▶ **Task requirements**
Within the records below, reproduce without change the lines from the line that has "0.0001 | 0.9912" through the line that has "0.0619 | 188.52 |", and only those.
START Extracted records
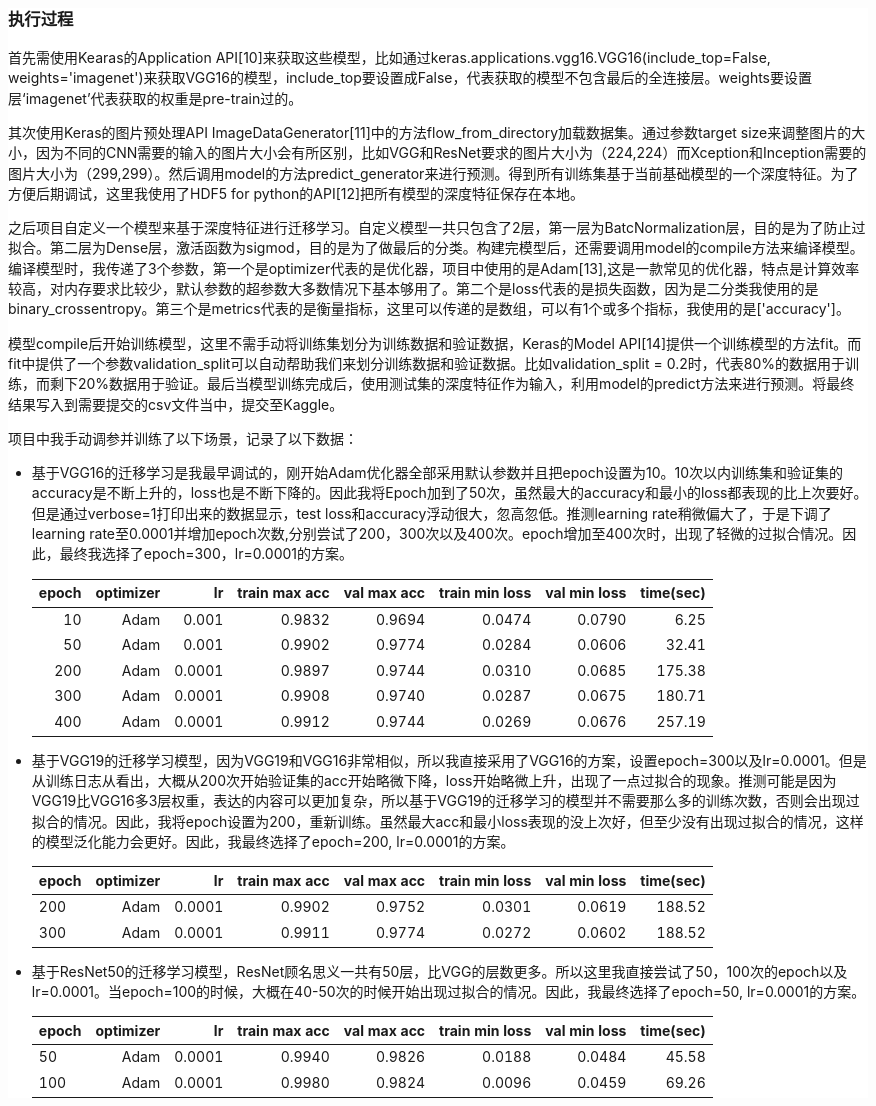 ### 执行过程
首先需使用Kearas的Application API[10]来获取这些模型，比如通过keras.applications.vgg16.VGG16(include_top=False, weights='imagenet')来获取VGG16的模型，include_top要设置成False，代表获取的模型不包含最后的全连接层。weights要设置层‘imagenet’代表获取的权重是pre-train过的。

其次使用Keras的图片预处理API ImageDataGenerator[11]中的方法flow_from_directory加载数据集。通过参数target size来调整图片的大小，因为不同的CNN需要的输入的图片大小会有所区别，比如VGG和ResNet要求的图片大小为（224,224）而Xception和Inception需要的图片大小为（299,299）。然后调用model的方法predict_generator来进行预测。得到所有训练集基于当前基础模型的一个深度特征。为了方便后期调试，这里我使用了HDF5 for python的API[12]把所有模型的深度特征保存在本地。

之后项目自定义一个模型来基于深度特征进行迁移学习。自定义模型一共只包含了2层，第一层为BatcNormalization层，目的是为了防止过拟合。第二层为Dense层，激活函数为sigmod，目的是为了做最后的分类。构建完模型后，还需要调用model的compile方法来编译模型。编译模型时，我传递了3个参数，第一个是optimizer代表的是优化器，项目中使用的是Adam[13],这是一款常见的优化器，特点是计算效率较高，对内存要求比较少，默认参数的超参数大多数情况下基本够用了。第二个是loss代表的是损失函数，因为是二分类我使用的是binary_crossentropy。第三个是metrics代表的是衡量指标，这里可以传递的是数组，可以有1个或多个指标，我使用的是['accuracy']。

模型compile后开始训练模型，这里不需手动将训练集划分为训练数据和验证数据，Keras的Model API[14]提供一个训练模型的方法fit。而fit中提供了一个参数validation_split可以自动帮助我们来划分训练数据和验证数据。比如validation_split = 0.2时，代表80%的数据用于训练，而剩下20%数据用于验证。最后当模型训练完成后，使用测试集的深度特征作为输入，利用model的predict方法来进行预测。将最终结果写入到需要提交的csv文件当中，提交至Kaggle。

项目中我手动调参并训练了以下场景，记录了以下数据：
- 基于VGG16的迁移学习是我最早调试的，刚开始Adam优化器全部采用默认参数并且把epoch设置为10。10次以内训练集和验证集的accuracy是不断上升的，loss也是不断下降的。因此我将Epoch加到了50次，虽然最大的accuracy和最小的loss都表现的比上次要好。但是通过verbose=1打印出来的数据显示，test loss和accuracy浮动很大，忽高忽低。推测learning rate稍微偏大了，于是下调了learning rate至0.0001并增加epoch次数,分别尝试了200，300次以及400次。epoch增加至400次时，出现了轻微的过拟合情况。因此，最终我选择了epoch=300，lr=0.0001的方案。

    |epoch|optimizer|lr|train max acc|val max acc|train min loss|val min loss|time(sec)|
    | ---:| -----:|-----:|-----:|-----:|-----:|-----:|-----:|
    | 10  | Adam | 0.001  | 0.9832 | 0.9694 | 0.0474 | 0.0790 | 6.25    |
    | 50  | Adam | 0.001  | 0.9902 | 0.9774 | 0.0284 | 0.0606 | 32.41   |
    | 200 | Adam | 0.0001 | 0.9897 | 0.9744 | 0.0310 | 0.0685 | 175.38  |
    | 300 | Adam | 0.0001 | 0.9908 | 0.9740 | 0.0287 | 0.0675 | 180.71  |
    | 400 | Adam | 0.0001 | 0.9912 | 0.9744 | 0.0269 | 0.0676 | 257.19  |

- 基于VGG19的迁移学习模型，因为VGG19和VGG16非常相似，所以我直接采用了VGG16的方案，设置epoch=300以及lr=0.0001。但是从训练日志从看出，大概从200次开始验证集的acc开始略微下降，loss开始略微上升，出现了一点过拟合的现象。推测可能是因为VGG19比VGG16多3层权重，表达的内容可以更加复杂，所以基于VGG19的迁移学习的模型并不需要那么多的训练次数，否则会出现过拟合的情况。因此，我将epoch设置为200，重新训练。虽然最大acc和最小loss表现的没上次好，但至少没有出现过拟合的情况，这样的模型泛化能力会更好。因此，我最终选择了epoch=200, lr=0.0001的方案。

    |epoch|optimizer|lr|train max acc|val max acc|train min loss|val min loss|time(sec)|
    | --- | -----:|-----:|-----:|-----:|-----:|-----:|-----:|
    | 200 | Adam | 0.0001 | 0.9902 | 0.9752 | 0.0301 | 0.0619 | 188.52 |
    | 300 | Adam | 0.0001 | 0.9911 | 0.9774 | 0.0272 | 0.0602 | 188.52 |

- 基于ResNet50的迁移学习模型，ResNet顾名思义一共有50层，比VGG的层数更多。所以这里我直接尝试了50，100次的epoch以及lr=0.0001。当epoch=100的时候，大概在40-50次的时候开始出现过拟合的情况。因此，我最终选择了epoch=50, lr=0.0001的方案。

    |epoch|optimizer|lr|train max acc|val max acc|train min loss|val min loss|time(sec)|
    | --- | -----:|-----:|-----:|-----:|-----:|-----:|-----:|
    | 50  | Adam | 0.0001 | 0.9940 | 0.9826 | 0.0188 | 0.0484 | 45.58 |
    | 100 | Adam | 0.0001 | 0.9980 | 0.9824 | 0.0096 | 0.0459 | 69.26 |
END Extracted records
▶ **Your solution**
    | 400 | Adam | 0.0001 | 0.9912 | 0.9744 | 0.0269 | 0.0676 | 257.19  |

- 基于VGG19的迁移学习模型，因为VGG19和VGG16非常相似，所以我直接采用了VGG16的方案，设置epoch=300以及lr=0.0001。但是从训练日志从看出，大概从200次开始验证集的acc开始略微下降，loss开始略微上升，出现了一点过拟合的现象。推测可能是因为VGG19比VGG16多3层权重，表达的内容可以更加复杂，所以基于VGG19的迁移学习的模型并不需要那么多的训练次数，否则会出现过拟合的情况。因此，我将epoch设置为200，重新训练。虽然最大acc和最小loss表现的没上次好，但至少没有出现过拟合的情况，这样的模型泛化能力会更好。因此，我最终选择了epoch=200, lr=0.0001的方案。

    |epoch|optimizer|lr|train max acc|val max acc|train min loss|val min loss|time(sec)|
    | --- | -----:|-----:|-----:|-----:|-----:|-----:|-----:|
    | 200 | Adam | 0.0001 | 0.9902 | 0.9752 | 0.0301 | 0.0619 | 188.52 |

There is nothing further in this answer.